Task statement:
Nothing but a number belongs in the answer: the count of lines below that contain the word "string".

Information given:
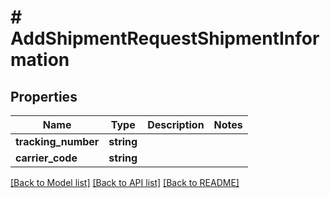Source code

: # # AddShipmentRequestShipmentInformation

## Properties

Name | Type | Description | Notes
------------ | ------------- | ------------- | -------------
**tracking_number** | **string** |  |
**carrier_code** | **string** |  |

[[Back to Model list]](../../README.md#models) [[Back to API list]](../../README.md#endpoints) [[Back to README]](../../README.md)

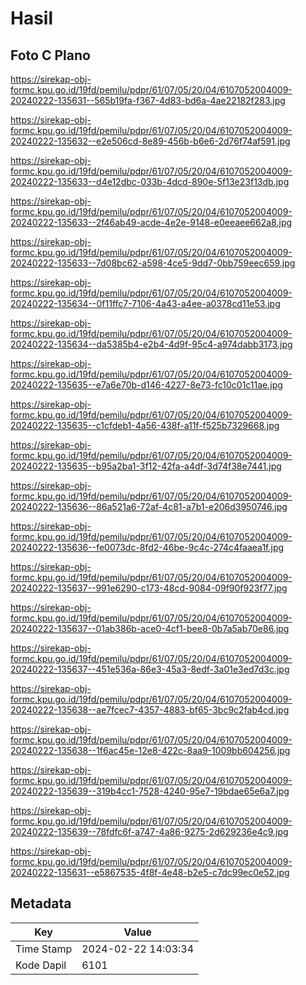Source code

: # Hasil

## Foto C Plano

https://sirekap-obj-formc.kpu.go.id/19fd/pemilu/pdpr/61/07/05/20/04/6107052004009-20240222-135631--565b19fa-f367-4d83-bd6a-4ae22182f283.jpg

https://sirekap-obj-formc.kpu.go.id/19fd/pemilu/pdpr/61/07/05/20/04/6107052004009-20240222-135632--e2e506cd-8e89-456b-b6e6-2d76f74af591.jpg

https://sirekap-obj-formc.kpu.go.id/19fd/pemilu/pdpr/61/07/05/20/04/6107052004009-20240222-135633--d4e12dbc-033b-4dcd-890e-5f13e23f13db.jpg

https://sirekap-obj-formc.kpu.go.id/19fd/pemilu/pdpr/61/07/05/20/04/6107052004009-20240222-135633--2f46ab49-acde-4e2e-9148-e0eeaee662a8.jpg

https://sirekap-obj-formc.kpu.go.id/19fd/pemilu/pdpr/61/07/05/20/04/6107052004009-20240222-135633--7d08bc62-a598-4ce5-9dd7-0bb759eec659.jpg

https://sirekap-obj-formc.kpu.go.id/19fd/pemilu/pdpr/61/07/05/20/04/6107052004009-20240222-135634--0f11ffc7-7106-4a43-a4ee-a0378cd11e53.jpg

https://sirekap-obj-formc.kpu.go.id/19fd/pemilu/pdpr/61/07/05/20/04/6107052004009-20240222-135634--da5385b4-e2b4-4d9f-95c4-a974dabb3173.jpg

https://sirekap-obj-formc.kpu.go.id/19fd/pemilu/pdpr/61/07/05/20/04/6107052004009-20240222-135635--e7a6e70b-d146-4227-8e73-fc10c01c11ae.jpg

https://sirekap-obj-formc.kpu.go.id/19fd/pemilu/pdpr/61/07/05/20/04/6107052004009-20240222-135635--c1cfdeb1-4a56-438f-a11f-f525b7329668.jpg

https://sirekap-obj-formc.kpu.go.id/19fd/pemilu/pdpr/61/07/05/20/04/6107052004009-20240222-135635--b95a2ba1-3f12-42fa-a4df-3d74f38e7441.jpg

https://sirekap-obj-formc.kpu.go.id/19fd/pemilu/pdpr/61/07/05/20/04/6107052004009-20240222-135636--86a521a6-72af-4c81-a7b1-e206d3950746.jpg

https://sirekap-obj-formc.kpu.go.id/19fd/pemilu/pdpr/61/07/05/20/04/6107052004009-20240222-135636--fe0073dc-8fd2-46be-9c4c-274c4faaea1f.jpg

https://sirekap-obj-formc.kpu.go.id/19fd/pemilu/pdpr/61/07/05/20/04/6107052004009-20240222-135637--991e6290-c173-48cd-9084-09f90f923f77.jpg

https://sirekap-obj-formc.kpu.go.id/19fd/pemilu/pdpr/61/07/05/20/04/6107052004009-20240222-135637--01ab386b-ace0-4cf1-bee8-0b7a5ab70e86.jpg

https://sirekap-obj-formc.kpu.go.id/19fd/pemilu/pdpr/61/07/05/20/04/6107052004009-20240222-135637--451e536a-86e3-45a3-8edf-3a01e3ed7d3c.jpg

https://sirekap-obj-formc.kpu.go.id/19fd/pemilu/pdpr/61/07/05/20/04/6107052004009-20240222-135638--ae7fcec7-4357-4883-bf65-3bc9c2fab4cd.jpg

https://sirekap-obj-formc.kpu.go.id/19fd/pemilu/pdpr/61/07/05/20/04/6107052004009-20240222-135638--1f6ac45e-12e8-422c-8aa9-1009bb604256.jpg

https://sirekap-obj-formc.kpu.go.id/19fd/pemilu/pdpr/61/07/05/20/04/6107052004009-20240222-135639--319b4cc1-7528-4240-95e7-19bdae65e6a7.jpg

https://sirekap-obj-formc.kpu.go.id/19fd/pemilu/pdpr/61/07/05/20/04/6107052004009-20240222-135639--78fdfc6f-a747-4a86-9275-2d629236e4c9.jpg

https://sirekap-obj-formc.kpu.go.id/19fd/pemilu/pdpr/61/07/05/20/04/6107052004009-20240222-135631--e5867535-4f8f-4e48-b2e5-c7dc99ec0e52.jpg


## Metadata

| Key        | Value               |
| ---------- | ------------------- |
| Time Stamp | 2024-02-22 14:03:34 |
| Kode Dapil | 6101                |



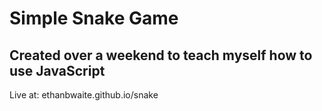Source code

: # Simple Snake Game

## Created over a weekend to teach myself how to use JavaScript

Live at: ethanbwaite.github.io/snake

Solved problem:
2